# [Work request]
Below are some records; each one is to be set down again exactly.

====

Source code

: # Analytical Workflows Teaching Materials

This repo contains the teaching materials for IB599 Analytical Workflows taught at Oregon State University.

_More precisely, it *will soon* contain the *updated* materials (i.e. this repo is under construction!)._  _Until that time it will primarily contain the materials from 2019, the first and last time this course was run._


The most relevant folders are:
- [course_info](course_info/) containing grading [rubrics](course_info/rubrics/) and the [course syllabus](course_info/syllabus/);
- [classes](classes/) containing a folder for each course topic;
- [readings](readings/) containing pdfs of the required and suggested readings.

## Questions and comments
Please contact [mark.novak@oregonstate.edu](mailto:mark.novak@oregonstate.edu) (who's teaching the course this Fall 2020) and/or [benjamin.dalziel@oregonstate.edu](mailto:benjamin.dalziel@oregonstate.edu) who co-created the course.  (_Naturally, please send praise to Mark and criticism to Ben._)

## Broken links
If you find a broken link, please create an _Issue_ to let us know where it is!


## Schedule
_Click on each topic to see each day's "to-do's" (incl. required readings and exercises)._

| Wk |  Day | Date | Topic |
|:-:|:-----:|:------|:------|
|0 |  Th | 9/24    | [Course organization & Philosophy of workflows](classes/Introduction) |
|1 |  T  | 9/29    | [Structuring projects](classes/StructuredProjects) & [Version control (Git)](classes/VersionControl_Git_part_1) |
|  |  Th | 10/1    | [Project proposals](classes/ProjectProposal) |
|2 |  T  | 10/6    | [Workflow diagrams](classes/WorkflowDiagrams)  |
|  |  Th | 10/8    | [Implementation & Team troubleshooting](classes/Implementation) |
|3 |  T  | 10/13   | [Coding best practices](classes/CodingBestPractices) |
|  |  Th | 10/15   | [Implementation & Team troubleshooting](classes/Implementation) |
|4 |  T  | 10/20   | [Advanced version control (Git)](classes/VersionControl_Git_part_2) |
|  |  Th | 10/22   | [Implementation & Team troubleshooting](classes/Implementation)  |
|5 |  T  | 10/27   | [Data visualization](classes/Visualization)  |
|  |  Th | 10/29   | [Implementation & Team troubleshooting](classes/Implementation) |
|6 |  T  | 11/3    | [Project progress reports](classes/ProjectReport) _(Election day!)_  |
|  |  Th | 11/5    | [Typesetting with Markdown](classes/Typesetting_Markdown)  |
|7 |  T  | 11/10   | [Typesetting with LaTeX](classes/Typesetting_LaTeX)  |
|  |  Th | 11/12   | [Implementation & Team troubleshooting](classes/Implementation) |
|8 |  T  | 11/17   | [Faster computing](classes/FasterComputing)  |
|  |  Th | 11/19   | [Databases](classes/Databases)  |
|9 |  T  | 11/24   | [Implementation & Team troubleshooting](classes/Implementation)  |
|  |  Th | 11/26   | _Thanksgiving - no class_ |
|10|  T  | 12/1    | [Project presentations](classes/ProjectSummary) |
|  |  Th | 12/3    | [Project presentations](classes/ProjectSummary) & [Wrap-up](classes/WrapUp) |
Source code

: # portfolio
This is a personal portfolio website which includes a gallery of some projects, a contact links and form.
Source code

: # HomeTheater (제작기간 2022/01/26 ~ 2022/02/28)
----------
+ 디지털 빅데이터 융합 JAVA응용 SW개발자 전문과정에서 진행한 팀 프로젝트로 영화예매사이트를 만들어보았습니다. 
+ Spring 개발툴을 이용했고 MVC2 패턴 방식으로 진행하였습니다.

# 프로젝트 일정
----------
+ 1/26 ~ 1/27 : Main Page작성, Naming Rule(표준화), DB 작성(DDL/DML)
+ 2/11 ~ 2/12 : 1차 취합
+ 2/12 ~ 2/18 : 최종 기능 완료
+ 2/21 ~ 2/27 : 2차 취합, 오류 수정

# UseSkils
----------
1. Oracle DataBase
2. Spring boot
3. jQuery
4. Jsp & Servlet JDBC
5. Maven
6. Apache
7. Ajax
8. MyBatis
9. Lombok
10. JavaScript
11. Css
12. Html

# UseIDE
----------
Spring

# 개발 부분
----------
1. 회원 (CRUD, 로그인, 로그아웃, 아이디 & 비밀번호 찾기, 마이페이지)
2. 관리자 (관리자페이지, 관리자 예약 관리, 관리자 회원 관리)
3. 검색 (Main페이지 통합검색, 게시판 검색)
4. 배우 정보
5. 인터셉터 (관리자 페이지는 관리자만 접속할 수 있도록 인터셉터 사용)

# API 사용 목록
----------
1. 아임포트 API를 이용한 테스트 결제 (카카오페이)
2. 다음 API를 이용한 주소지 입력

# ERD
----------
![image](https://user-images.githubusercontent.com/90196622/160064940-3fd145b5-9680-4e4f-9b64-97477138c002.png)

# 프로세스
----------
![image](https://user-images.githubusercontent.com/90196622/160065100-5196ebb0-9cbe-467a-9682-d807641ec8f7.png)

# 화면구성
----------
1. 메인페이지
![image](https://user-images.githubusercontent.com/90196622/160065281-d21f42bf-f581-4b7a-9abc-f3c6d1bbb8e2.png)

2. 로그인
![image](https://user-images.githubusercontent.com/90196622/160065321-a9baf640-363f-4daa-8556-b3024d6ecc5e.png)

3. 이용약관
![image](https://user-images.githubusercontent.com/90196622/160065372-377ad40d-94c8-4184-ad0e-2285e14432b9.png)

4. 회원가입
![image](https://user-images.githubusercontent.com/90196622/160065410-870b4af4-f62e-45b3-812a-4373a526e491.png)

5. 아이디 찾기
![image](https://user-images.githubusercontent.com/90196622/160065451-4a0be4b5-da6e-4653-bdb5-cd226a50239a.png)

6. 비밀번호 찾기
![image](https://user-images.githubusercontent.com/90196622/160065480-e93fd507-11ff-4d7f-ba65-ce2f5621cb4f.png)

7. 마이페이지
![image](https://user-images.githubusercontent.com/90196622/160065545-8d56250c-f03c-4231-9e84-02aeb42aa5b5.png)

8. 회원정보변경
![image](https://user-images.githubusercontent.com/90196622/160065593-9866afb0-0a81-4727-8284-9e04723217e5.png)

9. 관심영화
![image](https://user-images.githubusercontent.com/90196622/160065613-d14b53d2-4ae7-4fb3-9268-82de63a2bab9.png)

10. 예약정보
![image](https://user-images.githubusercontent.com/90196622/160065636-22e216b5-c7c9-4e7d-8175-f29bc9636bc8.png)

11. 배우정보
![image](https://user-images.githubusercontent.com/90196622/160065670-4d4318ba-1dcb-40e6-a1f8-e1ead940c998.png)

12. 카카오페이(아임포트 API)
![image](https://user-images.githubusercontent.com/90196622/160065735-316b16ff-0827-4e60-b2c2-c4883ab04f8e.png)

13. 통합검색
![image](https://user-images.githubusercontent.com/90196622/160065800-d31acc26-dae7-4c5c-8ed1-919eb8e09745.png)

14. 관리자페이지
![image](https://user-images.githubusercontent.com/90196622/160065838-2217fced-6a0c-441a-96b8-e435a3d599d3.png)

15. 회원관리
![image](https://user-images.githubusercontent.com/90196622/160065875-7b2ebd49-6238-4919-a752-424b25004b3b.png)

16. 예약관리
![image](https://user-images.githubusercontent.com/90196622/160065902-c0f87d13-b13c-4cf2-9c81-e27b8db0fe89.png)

====

# [Task output]
Source code

: # Analytical Workflows Teaching Materials

This repo contains the teaching materials for IB599 Analytical Workflows taught at Oregon State University.

_More precisely, it *will soon* contain the *updated* materials (i.e. this repo is under construction!)._  _Until that time it will primarily contain the materials from 2019, the first and last time this course was run._


The most relevant folders are:
- [course_info](course_info/) containing grading [rubrics](course_info/rubrics/) and the [course syllabus](course_info/syllabus/);
- [classes](classes/) containing a folder for each course topic;
- [readings](readings/) containing pdfs of the required and suggested readings.

## Questions and comments
Please contact [mark.novak@oregonstate.edu](mailto:mark.novak@oregonstate.edu) (who's teaching the course this Fall 2020) and/or [benjamin.dalziel@oregonstate.edu](mailto:benjamin.dalziel@oregonstate.edu) who co-created the course.  (_Naturally, please send praise to Mark and criticism to Ben._)

## Broken links
If you find a broken link, please create an _Issue_ to let us know where it is!


## Schedule
_Click on each topic to see each day's "to-do's" (incl. required readings and exercises)._

| Wk |  Day | Date | Topic |
|:-:|:-----:|:------|:------|
|0 |  Th | 9/24    | [Course organization & Philosophy of workflows](classes/Introduction) |
|1 |  T  | 9/29    | [Structuring projects](classes/StructuredProjects) & [Version control (Git)](classes/VersionControl_Git_part_1) |
|  |  Th | 10/1    | [Project proposals](classes/ProjectProposal) |
|2 |  T  | 10/6    | [Workflow diagrams](classes/WorkflowDiagrams)  |
|  |  Th | 10/8    | [Implementation & Team troubleshooting](classes/Implementation) |
|3 |  T  | 10/13   | [Coding best practices](classes/CodingBestPractices) |
|  |  Th | 10/15   | [Implementation & Team troubleshooting](classes/Implementation) |
|4 |  T  | 10/20   | [Advanced version control (Git)](classes/VersionControl_Git_part_2) |
|  |  Th | 10/22   | [Implementation & Team troubleshooting](classes/Implementation)  |
|5 |  T  | 10/27   | [Data visualization](classes/Visualization)  |
|  |  Th | 10/29   | [Implementation & Team troubleshooting](classes/Implementation) |
|6 |  T  | 11/3    | [Project progress reports](classes/ProjectReport) _(Election day!)_  |
|  |  Th | 11/5    | [Typesetting with Markdown](classes/Typesetting_Markdown)  |
|7 |  T  | 11/10   | [Typesetting with LaTeX](classes/Typesetting_LaTeX)  |
|  |  Th | 11/12   | [Implementation & Team troubleshooting](classes/Implementation) |
|8 |  T  | 11/17   | [Faster computing](classes/FasterComputing)  |
|  |  Th | 11/19   | [Databases](classes/Databases)  |
|9 |  T  | 11/24   | [Implementation & Team troubleshooting](classes/Implementation)  |
|  |  Th | 11/26   | _Thanksgiving - no class_ |
|10|  T  | 12/1    | [Project presentations](classes/ProjectSummary) |
|  |  Th | 12/3    | [Project presentations](classes/ProjectSummary) & [Wrap-up](classes/WrapUp) |
Source code

: # portfolio
This is a personal portfolio website which includes a gallery of some projects, a contact links and form.
Source code

: # HomeTheater (제작기간 2022/01/26 ~ 2022/02/28)
----------
+ 디지털 빅데이터 융합 JAVA응용 SW개발자 전문과정에서 진행한 팀 프로젝트로 영화예매사이트를 만들어보았습니다. 
+ Spring 개발툴을 이용했고 MVC2 패턴 방식으로 진행하였습니다.

# 프로젝트 일정
----------
+ 1/26 ~ 1/27 : Main Page작성, Naming Rule(표준화), DB 작성(DDL/DML)
+ 2/11 ~ 2/12 : 1차 취합
+ 2/12 ~ 2/18 : 최종 기능 완료
+ 2/21 ~ 2/27 : 2차 취합, 오류 수정

# UseSkils
----------
1. Oracle DataBase
2. Spring boot
3. jQuery
4. Jsp & Servlet JDBC
5. Maven
6. Apache
7. Ajax
8. MyBatis
9. Lombok
10. JavaScript
11. Css
12. Html

# UseIDE
----------
Spring

# 개발 부분
----------
1. 회원 (CRUD, 로그인, 로그아웃, 아이디 & 비밀번호 찾기, 마이페이지)
2. 관리자 (관리자페이지, 관리자 예약 관리, 관리자 회원 관리)
3. 검색 (Main페이지 통합검색, 게시판 검색)
4. 배우 정보
5. 인터셉터 (관리자 페이지는 관리자만 접속할 수 있도록 인터셉터 사용)

# API 사용 목록
----------
1. 아임포트 API를 이용한 테스트 결제 (카카오페이)
2. 다음 API를 이용한 주소지 입력

# ERD
----------
![image](https://user-images.githubusercontent.com/90196622/160064940-3fd145b5-9680-4e4f-9b64-97477138c002.png)

# 프로세스
----------
![image](https://user-images.githubusercontent.com/90196622/160065100-5196ebb0-9cbe-467a-9682-d807641ec8f7.png)

# 화면구성
----------
1. 메인페이지
![image](https://user-images.githubusercontent.com/90196622/160065281-d21f42bf-f581-4b7a-9abc-f3c6d1bbb8e2.png)

2. 로그인
![image](https://user-images.githubusercontent.com/90196622/160065321-a9baf640-363f-4daa-8556-b3024d6ecc5e.png)

3. 이용약관
![image](https://user-images.githubusercontent.com/90196622/160065372-377ad40d-94c8-4184-ad0e-2285e14432b9.png)

4. 회원가입
![image](https://user-images.githubusercontent.com/90196622/160065410-870b4af4-f62e-45b3-812a-4373a526e491.png)

5. 아이디 찾기
![image](https://user-images.githubusercontent.com/90196622/160065451-4a0be4b5-da6e-4653-bdb5-cd226a50239a.png)

6. 비밀번호 찾기
![image](https://user-images.githubusercontent.com/90196622/160065480-e93fd507-11ff-4d7f-ba65-ce2f5621cb4f.png)

7. 마이페이지
![image](https://user-images.githubusercontent.com/90196622/160065545-8d56250c-f03c-4231-9e84-02aeb42aa5b5.png)

8. 회원정보변경
![image](https://user-images.githubusercontent.com/90196622/160065593-9866afb0-0a81-4727-8284-9e04723217e5.png)

9. 관심영화
![image](https://user-images.githubusercontent.com/90196622/160065613-d14b53d2-4ae7-4fb3-9268-82de63a2bab9.png)

10. 예약정보
![image](https://user-images.githubusercontent.com/90196622/160065636-22e216b5-c7c9-4e7d-8175-f29bc9636bc8.png)

11. 배우정보
![image](https://user-images.githubusercontent.com/90196622/160065670-4d4318ba-1dcb-40e6-a1f8-e1ead940c998.png)

12. 카카오페이(아임포트 API)
![image](https://user-images.githubusercontent.com/90196622/160065735-316b16ff-0827-4e60-b2c2-c4883ab04f8e.png)

13. 통합검색
![image](https://user-images.githubusercontent.com/90196622/160065800-d31acc26-dae7-4c5c-8ed1-919eb8e09745.png)

14. 관리자페이지
![image](https://user-images.githubusercontent.com/90196622/160065838-2217fced-6a0c-441a-96b8-e435a3d599d3.png)

15. 회원관리
![image](https://user-images.githubusercontent.com/90196622/160065875-7b2ebd49-6238-4919-a752-424b25004b3b.png)

16. 예약관리
![image](https://user-images.githubusercontent.com/90196622/160065902-c0f87d13-b13c-4cf2-9c81-e27b8db0fe89.png)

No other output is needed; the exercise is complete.